■ **EXERCISE**
Only some lines are wanted. Transcribe, exactly, the lines below from the line with "- Populate the" up to and including the line with "It all revolves".

■ **MATERIAL SUPPLIED**
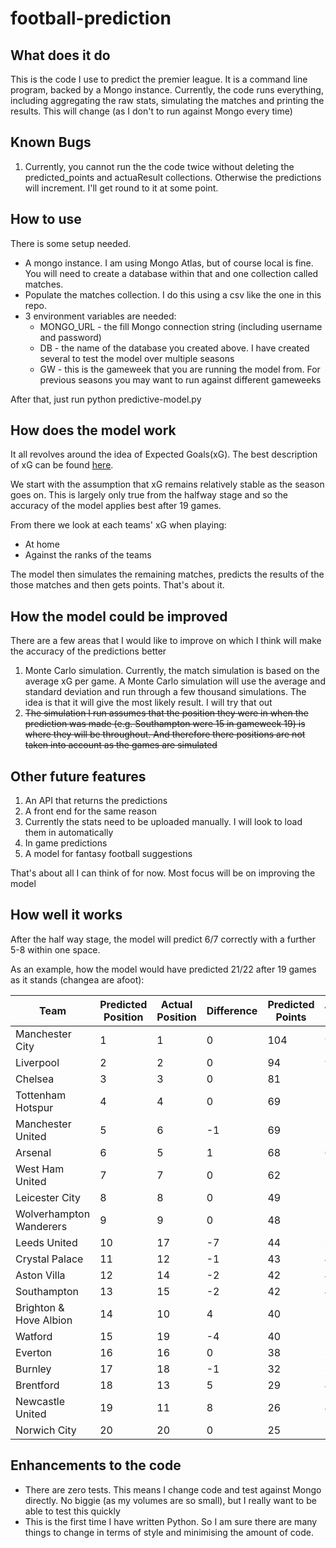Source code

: # football-prediction

## What does it do

This is the code I use to predict the premier league. It is a command line program, backed by a Mongo instance. Currently, the code runs everything, including aggregating the raw stats, simulating the matches and printing the results. This will change (as I don't to run against Mongo every time)

## Known Bugs
1. Currently, you cannot run the the code twice without deleting the predicted_points and actuaResult collections. Otherwise the predictions will increment. I'll get round to it at some point.

## How to use
There is some setup needed.

- A mongo instance. I am using Mongo Atlas, but of course local is fine. You will need to create a database within that and one collection called matches.
- Populate the matches collection. I do this using a csv like the one in this repo. 
- 3 environment variables are needed:
  - MONGO_URL - the fill Mongo connection string (including username and password)
  - DB - the name of the database you created above. I have created several to test the model over multiple seasons
  - GW - this is the gameweek that you are running the model from. For previous seasons you may want to run against different gameweeks

After that, just run python predictive-model.py

## How does the model work

It all revolves around the idea of Expected Goals(xG). The best description of xG can be found [here](https://theanalyst.com/eu/2021/07/what-are-expected-goals-xg/).

We start with the assumption that xG remains relatively stable as the season goes on. This is largely only true from the halfway stage and so the accuracy of the model applies best after 19 games.

From there we look at each teams' xG when playing:
- At home
- Against the ranks of the teams

The model then simulates the remaining matches, predicts the results of the those matches and then gets points. That's about it.

## How the model could be improved
There are a few areas that I would like to improve on which I think will make the accuracy of the predictions better
1. Monte Carlo simulation. Currently, the match simulation is based on the average xG per game. A Monte Carlo simulation will use the average and standard deviation and run through a few thousand simulations. The idea is that it will give the most likely result. I will try that out
2. ~~The simulation I run assumes that the position they were in when the prediction was made (e.g. Southampton were 15 in gameweek 19) is where they will be throughout. And therefore there positions are not taken into account as the games are simulated~~

## Other future features
1. An API that returns the predictions
2. A front end for the same reason
3. Currently the stats need to be uploaded manually. I will look to load them in automatically
4. In game predictions
5. A model for fantasy football suggestions

That's about all I can think of for now. Most focus will be on improving the model

## How well it works
After the half way stage, the model will predict 6/7 correctly with a further 5-8 within one space. 

As an example, how the model would have predicted 21/22 after 19 games as it stands (changea are afoot):

|**Team**|**Predicted Position**|**Actual Position**|**Difference**|**Predicted Points**|**Actual Points**|**Difference**|
|-------------------|------------|------------|--------------|--------------|----------|-----------|
|Manchester City|1|1|0|104|93|11|
|Liverpool|2|2|0|94|92|2|
|Chelsea|3|3|0|81|74|7|
|Tottenham Hotspur|4|4|0|69|71|-2|
|Manchester United|5|6|-1|69|58|11|
|Arsenal|6|5|1|68|69|-1|
|West Ham United|7|7|0|62|56|6|
|Leicester City|8|8|0|49|52|-3|
|Wolverhampton Wanderers|9|9|0|48|51|-3|
|Leeds United|10|17|-7|44|38|6|
|Crystal Palace|11|12|-1|43|48|-5|
|Aston Villa|12|14|-2|42|45|-3|
|Southampton|13|15|-2|42|40|2|
|Brighton & Hove Albion|14|10|4|40|51|-11|
|Watford|15|19|-4|40|23|17|
|Everton|16|16|0|38|39|-1|
|Burnley|17|18|-1|32|35|-3|
|Brentford|18|13|5|29|46|-17|
|Newcastle United|19|11|8|26|49|-23|
|Norwich City|20|20|0|25|22|3|


## Enhancements to the code
- There are zero tests. This means I change code and test against Mongo directly. No biggie (as my volumes are so small), but I really want to be able to test this quickly
- This is the first time I have written Python. So I am sure there are many things to change in terms of style and minimising the amount of code.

■ **OUTPUT**
- Populate the matches collection. I do this using a csv like the one in this repo. 
- 3 environment variables are needed:
  - MONGO_URL - the fill Mongo connection string (including username and password)
  - DB - the name of the database you created above. I have created several to test the model over multiple seasons
  - GW - this is the gameweek that you are running the model from. For previous seasons you may want to run against different gameweeks

After that, just run python predictive-model.py

## How does the model work

It all revolves around the idea of Expected Goals(xG). The best description of xG can be found [here](https://theanalyst.com/eu/2021/07/what-are-expected-goals-xg/).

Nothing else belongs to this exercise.